Work request: Scan the entries below. List each line with "used".

• • • •

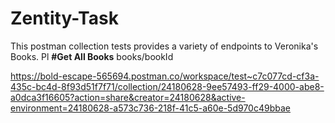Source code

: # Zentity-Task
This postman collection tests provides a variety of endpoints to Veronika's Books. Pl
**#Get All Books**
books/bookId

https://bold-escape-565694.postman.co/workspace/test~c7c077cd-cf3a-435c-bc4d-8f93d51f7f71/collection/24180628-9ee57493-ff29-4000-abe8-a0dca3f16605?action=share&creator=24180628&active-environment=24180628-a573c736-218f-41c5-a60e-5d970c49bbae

• • • •

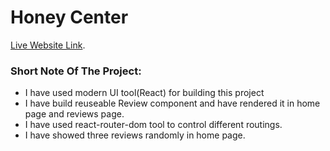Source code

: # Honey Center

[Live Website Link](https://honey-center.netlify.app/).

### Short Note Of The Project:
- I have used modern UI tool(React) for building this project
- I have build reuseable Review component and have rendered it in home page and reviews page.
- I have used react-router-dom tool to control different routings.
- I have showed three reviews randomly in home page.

• • • •

Solution for this problem:
- I have used modern UI tool(React) for building this project
- I have used react-router-dom tool to control different routings.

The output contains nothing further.